Trans fatty acids are fats formed when vegetable oils are hydrogenated (oils start out liquid but are turned into solids through the manufacturing process). So, hydrogenation is the process that keeps liquid oil solid at room temperature and prevent them from becoming rancid. It also makes healthy vegetable oils more like not-so-healthy saturated fats. You do not always know when you are eating hydrogenated fats because they are hidden in the products and not always listed on labels. Here's a tip: If a food can last in your pantry for weeks without going stale, trans fat might be keeping it fresh.
Trans fatty acids come from partially hydrogenated vegetable oils which are found in margarine's, shortenings, cakes, pies and cookies (especially with frosting), candies (especially with creamy fillings), crackers, snack foods, microwave popcorn (buttered and flavored varieties), frozen pizzas, frozen biscuits, pastries, muffins, doughnuts (especially frosted or cream-filled), breaded and fried chicken and fish, fried fast foods.
Food makers use trans fats to enhance taste and texture and make foods last longer. On food label ingredient lists, this manufactured substance is typically listed as "partially or fully hydrogenated oil". Also avoid products with emulsifiers like mono- and diglycerides (they are made by partially hydrolyzing vegetable fats, such as soybean oil, and palm oil). Trans fats can be also hidding in some artificial colors and flavors and in some other products with refined oils (like soybean, cottonseed, canola, and corn oil).
Trans fats also occur naturally in smaller quantities in beef and milk products (bacteria in cattle produce trans fat that gets into meat and milk).Trans fat also occurs naturally in vegetable oils and forms when vegetable oils are purified.
Trans fatty acids, also known as trans fats are the worst type of dietary fats. They raise the total cholesterol and LDL "bad" cholesterol level of the blood more than any other food in the diet.
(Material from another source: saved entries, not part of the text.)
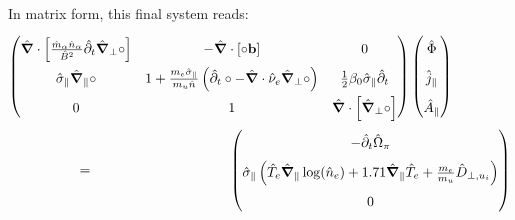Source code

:In matrix form, this final system reads:
\begin{align}
	\renewcommand\arraystretch{1.8}
	\begin{pmatrix}
		\hat{\grad}\cdot\left[\frac{\hat{m}_\alpha \hat{n}_\alpha}{ \hat{B}^2}\hat{\partial}_t\hat{\grad}_\perp\circ\right]  & 
		-\hat{\grad}\cdot\left[\circ\mathbf{b}\right] & 
		0 \\
		\hat{\sigma}_\parallel\hat{\grad}_\parallel\circ &
		1 + \frac{m_e\hat{\sigma}_\parallel}{m_u\hat{n}}\left(\hat{\partial}_t\circ - \hat{\grad}\cdot\hat{\nu}_e\hat{\grad}_\perp\circ\right) &
		\frac{1}{2}\beta_0\hat{\sigma}_\parallel\hat{\partial}_t \\
		0 & 1 & \hat{\grad}\cdot\left[\hat{\grad}_\perp\circ\right]
	\end{pmatrix}
	\begin{pmatrix}
		\hat{\Phi} \\ \hat{j}_\parallel \\ \hat{A}_\parallel
	\end{pmatrix}  \hspace{1.5cm}\nonumber\\ = \hspace{3.5cm}
	\begin{pmatrix}
		-\hat{\partial}_t \hat{\Omega}_\pi \\
		\hat{\sigma}_\parallel\left(\hat{T}_e\hat{\grad}_\parallel\log(\hat{n}_e) + 1.71\hat{\grad}_\parallel \hat{T}_e + \frac{m_e}{m_u}\hat{D}_{\perp,u_i}\right) \\
		0
	\end{pmatrix} \label{eq:vorticityEquation_ElectronInertiaElectromagnetism_dedimensionalized}
\end{align} 




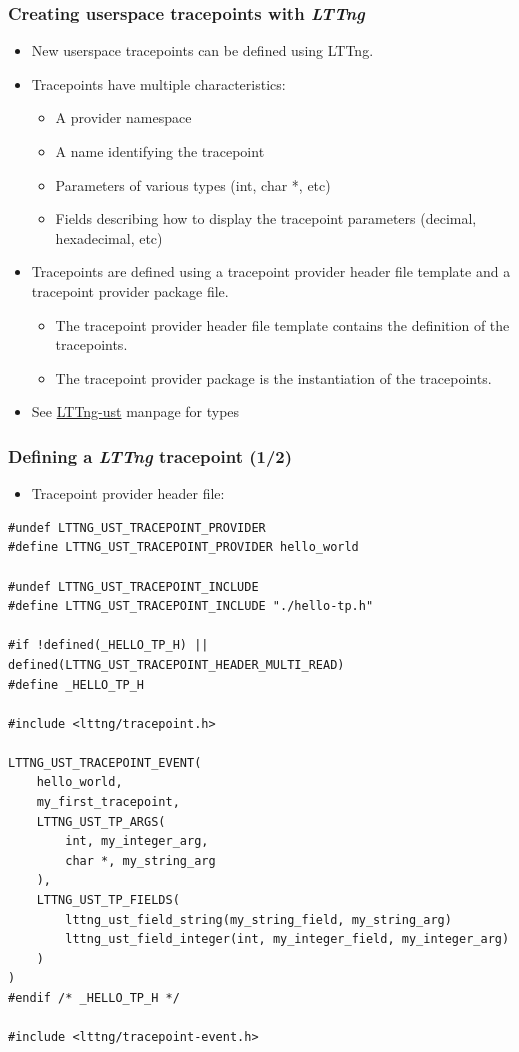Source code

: \begin{frame}
  \frametitle{Creating userspace tracepoints with {\em LTTng}}
  \begin{itemize}
    \item New userspace tracepoints can be defined using LTTng.
    \item Tracepoints have multiple characteristics:
    \begin{itemize}
      \item A provider namespace
      \item A name identifying the tracepoint
      \item Parameters of various types (int, char *, etc)
      \item Fields describing how to display the tracepoint parameters
            (decimal, hexadecimal, etc)
    \end{itemize}
    \item Tracepoints are defined using a tracepoint provider header file
          template and a tracepoint provider package file.
    \begin{itemize}
      \item The tracepoint provider header file template contains the definition
            of the tracepoints.
      \item The tracepoint provider package is the instantiation of the
            tracepoints.
    \end{itemize}
    \item See \href{https://lttng.org/man/3/lttng-ust/v2.13/}{LTTng-ust} manpage
          for types
  \end{itemize}
\end{frame}

\begin{frame}[fragile]
  \frametitle{Defining a {\em LTTng} tracepoint (1/2)}

  \begin{itemize}
    \item Tracepoint provider header file:
  \end{itemize}
  \begin{block}{}
    \begin{verbatim}
#undef LTTNG_UST_TRACEPOINT_PROVIDER
#define LTTNG_UST_TRACEPOINT_PROVIDER hello_world

#undef LTTNG_UST_TRACEPOINT_INCLUDE
#define LTTNG_UST_TRACEPOINT_INCLUDE "./hello-tp.h"

#if !defined(_HELLO_TP_H) || defined(LTTNG_UST_TRACEPOINT_HEADER_MULTI_READ)
#define _HELLO_TP_H

#include <lttng/tracepoint.h>

LTTNG_UST_TRACEPOINT_EVENT(
    hello_world,
    my_first_tracepoint,
    LTTNG_UST_TP_ARGS(
        int, my_integer_arg,
        char *, my_string_arg
    ),
    LTTNG_UST_TP_FIELDS(
        lttng_ust_field_string(my_string_field, my_string_arg)
        lttng_ust_field_integer(int, my_integer_field, my_integer_arg)
    )
)
#endif /* _HELLO_TP_H */

#include <lttng/tracepoint-event.h>
   \end{verbatim}
  \end{block}
\end{frame}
Some researches show that trans fatty acids also lower the level of beneficial HDL or "good" cholesterol which in turn increases the risk for heart disease and other diseases.
Trans fats have a negative impact on the body and are widely considered to be unhealthy because they are associated (in an intake-dependent way) with increased risk of such as coronary artery disease, a leading cause of death in Western nations, and other diseases such as stroke, heart disease, type 2 diabetes and many other diseases.
The amount of trans-fatty acids in the diet can be reduced by avoiding and limit foods that contain hydrogenated plant oils. Your recommended daily intake: 0 grams.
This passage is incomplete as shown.